Today is the 455th anniversary of the birth of dramatist William Shakespeare. To honor his birthday, I picked up my old Penguin edition of Hamlet and started to re-read it for the nth time. It has been a couple of decades since my last reading. I was shocked to the extent that the Bard’s language had become so familiar to me that I almost regarded it as my own. From Act I alone, I had adopted into my own language such expressions as:
Before my God, I might not this believe
Without the sensible and true avouch
Of mine own eyes. (I,i,56-58)
A little more than kin, and less than kind! (I,ii,65)
’A was a ma, take him for all in all,
I shall not look upon his like again. (I,ii,187-188)
In the dead waste and middle of the night.
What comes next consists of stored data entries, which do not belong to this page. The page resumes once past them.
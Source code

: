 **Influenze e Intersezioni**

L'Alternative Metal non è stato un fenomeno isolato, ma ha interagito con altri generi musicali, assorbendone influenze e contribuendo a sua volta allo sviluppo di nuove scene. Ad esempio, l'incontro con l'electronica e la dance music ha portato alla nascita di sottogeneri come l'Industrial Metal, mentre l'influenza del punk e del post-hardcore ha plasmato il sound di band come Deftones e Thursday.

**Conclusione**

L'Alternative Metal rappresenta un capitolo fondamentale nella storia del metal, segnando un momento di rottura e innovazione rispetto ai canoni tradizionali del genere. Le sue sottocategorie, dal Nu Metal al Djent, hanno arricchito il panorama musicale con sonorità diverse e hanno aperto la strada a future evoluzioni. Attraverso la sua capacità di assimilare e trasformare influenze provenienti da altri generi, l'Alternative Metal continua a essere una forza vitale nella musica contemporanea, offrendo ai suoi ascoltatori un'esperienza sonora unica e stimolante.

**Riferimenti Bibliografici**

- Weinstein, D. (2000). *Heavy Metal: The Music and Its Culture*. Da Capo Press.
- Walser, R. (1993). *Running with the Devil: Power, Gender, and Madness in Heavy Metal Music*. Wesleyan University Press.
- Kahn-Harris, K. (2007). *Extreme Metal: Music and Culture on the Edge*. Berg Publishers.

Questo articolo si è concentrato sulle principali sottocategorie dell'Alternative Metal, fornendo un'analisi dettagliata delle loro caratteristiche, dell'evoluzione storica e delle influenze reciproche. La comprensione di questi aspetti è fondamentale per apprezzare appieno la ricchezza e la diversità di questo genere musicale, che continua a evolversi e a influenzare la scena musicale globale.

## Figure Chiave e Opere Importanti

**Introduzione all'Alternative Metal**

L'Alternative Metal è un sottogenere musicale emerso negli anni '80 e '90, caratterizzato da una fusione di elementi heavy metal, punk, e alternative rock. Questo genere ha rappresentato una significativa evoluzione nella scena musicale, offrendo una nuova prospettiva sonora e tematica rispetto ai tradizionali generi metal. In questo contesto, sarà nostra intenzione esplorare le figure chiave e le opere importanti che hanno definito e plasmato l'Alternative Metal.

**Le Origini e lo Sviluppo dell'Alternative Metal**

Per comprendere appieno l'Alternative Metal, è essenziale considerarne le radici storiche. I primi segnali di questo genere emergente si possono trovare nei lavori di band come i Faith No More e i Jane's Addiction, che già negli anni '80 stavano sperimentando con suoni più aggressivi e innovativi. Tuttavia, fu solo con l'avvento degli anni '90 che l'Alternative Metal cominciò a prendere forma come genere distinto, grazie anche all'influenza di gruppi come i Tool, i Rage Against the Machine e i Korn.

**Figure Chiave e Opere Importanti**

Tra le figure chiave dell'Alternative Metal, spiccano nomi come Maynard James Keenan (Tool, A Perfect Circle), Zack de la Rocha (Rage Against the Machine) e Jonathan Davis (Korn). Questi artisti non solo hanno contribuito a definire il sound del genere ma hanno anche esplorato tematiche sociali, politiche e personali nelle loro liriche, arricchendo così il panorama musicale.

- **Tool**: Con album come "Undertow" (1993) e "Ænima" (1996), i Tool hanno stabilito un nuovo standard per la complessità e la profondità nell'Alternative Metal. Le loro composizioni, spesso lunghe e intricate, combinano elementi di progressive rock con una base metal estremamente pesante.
II,ii,198)
I do not set my life at a pin’s fee (I,iv,65)
Something is rotten in the state of Denmark. (I,iv,90)
There are more things in heaven and earth, Horatio,
Than are dreamt of in your philosophy. (I,v,166-167)
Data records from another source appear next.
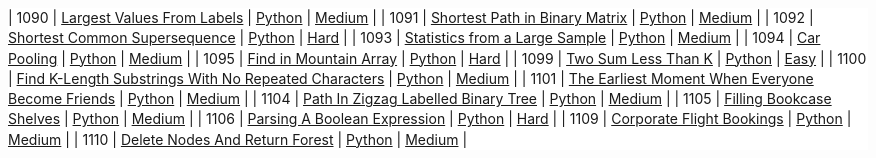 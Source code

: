 | 1090 | [Largest Values From Labels](https://leetcode.com/problems/largest-values-from-labels)                                                                                                       | [Python](./Python/1090-largest-values-from-labels.py)                                                    | [Medium](./Readme/1090-largest-values-from-labels.md)                                                    |
| 1091 | [Shortest Path in Binary Matrix](https://leetcode.com/problems/shortest-path-in-binary-matrix)                                                                                               | [Python](./Python/1091-shortest-path-in-binary-matrix.py)                                                | [Medium](./Readme/1091-shortest-path-in-binary-matrix.md)                                                |
| 1092 | [Shortest Common Supersequence](https://leetcode.com/problems/shortest-common-supersequence)                                                                                                 | [Python](./Python/1092-shortest-common-supersequence.py)                                                 | [Hard](./Readme/1092-shortest-common-supersequence.md)                                                   |
| 1093 | [Statistics from a Large Sample](https://leetcode.com/problems/statistics-from-a-large-sample)                                                                                               | [Python](./Python/1093-statistics-from-a-large-sample.py)                                                | [Medium](./Readme/1093-statistics-from-a-large-sample.md)                                                |
| 1094 | [Car Pooling](https://leetcode.com/problems/car-pooling)                                                                                                                                     | [Python](./Python/1094-car-pooling.py)                                                                   | [Medium](./Readme/1094-car-pooling.md)                                                                   |
| 1095 | [Find in Mountain Array](https://leetcode.com/problems/find-in-mountain-array/)                                                                                                              | [Python](./Python/1095-find-in-mountain-array.py)                                                        | [Hard](./Readme/1095-find-in-mountain-array.md)                                                          |
| 1099 | [Two Sum Less Than K](https://leetcode.com/problems/two-sum-less-than-k/)                                                                                                                    | [Python](./Python/1099-two-sum-less-than-k.py)                                                           | [Easy](./Readme/1099-two-sum-less-than-k.md)                                                             |
| 1100 | [Find K-Length Substrings With No Repeated Characters](https://leetcode.com/problems/find-k-length-substrings-with-no-repeated-characters)                                                   | [Python](./Python/1100-find-k-length-substrings-with-no-repeated-characters.py)                          | [Medium](./Readme/1100-find-k-length-substrings-with-no-repeated-characters.md)                          |
| 1101 | [The Earliest Moment When Everyone Become Friends](https://leetcode.com/problems/the-earliest-moment-when-everyone-become-friends/)                                                          | [Python](./Python/1101-the-earliest-moment-when-everyone-become-friends.py)                              | [Medium](./Readme/1101-the-earliest-moment-when-everyone-become-friends.md)                              |
| 1104 | [Path In Zigzag Labelled Binary Tree](https://leetcode.com/problems/path-in-zigzag-labelled-binary-tree/)                                                                                    | [Python](./Python/1104-path-in-zigzag-labelled-binary-tree.py)                                           | [Medium](./Readme/1104-path-in-zigzag-labelled-binary-tree.md)                                           |
| 1105 | [Filling Bookcase Shelves](https://leetcode.com/problems/filling-bookcase-shelves/)                                                                                                          | [Python](./Python/1105-filling-bookcase-shelves.py)                                                      | [Medium](./Readme/1105-filling-bookcase-shelves.md)                                                      |
| 1106 | [Parsing A Boolean Expression](https://leetcode.com/problems/parsing-a-boolean-expression)                                                                                                   | [Python](./Python/1106-parsing-a-boolean-expression.py)                                                  | [Hard](./Readme/1106-parsing-a-boolean-expression.md)                                                    |
| 1109 | [Corporate Flight Bookings](https://leetcode.com/problems/corporate-flight-bookings/)                                                                                                        | [Python](./Python/1109-corporate-flight-bookings.py)                                                     | [Medium](./Readme/1109-corporate-flight-bookings.md)                                                     |
| 1110 | [Delete Nodes And Return Forest](https://leetcode.com/problems/delete-nodes-and-return-forest/)                                                                                              | [Python](./Python/1110-delete-nodes-and-return-forest.py)                                                | [Medium](./Readme/1110-delete-nodes-and-return-forest.md)                                                |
The time is out of joint. O cursèd spite
That ever was I born to set it right! (I,v,188-189)
If these short quotes are familiar to you, it is because they have become a part of our language. Shakespeare actually changed the way we think about things. Within the next day or so, I want to write about how Hamlet changed forever the straightforward revenge tragedy that was such a part of Elizabethan and Jacobean dramaturgy.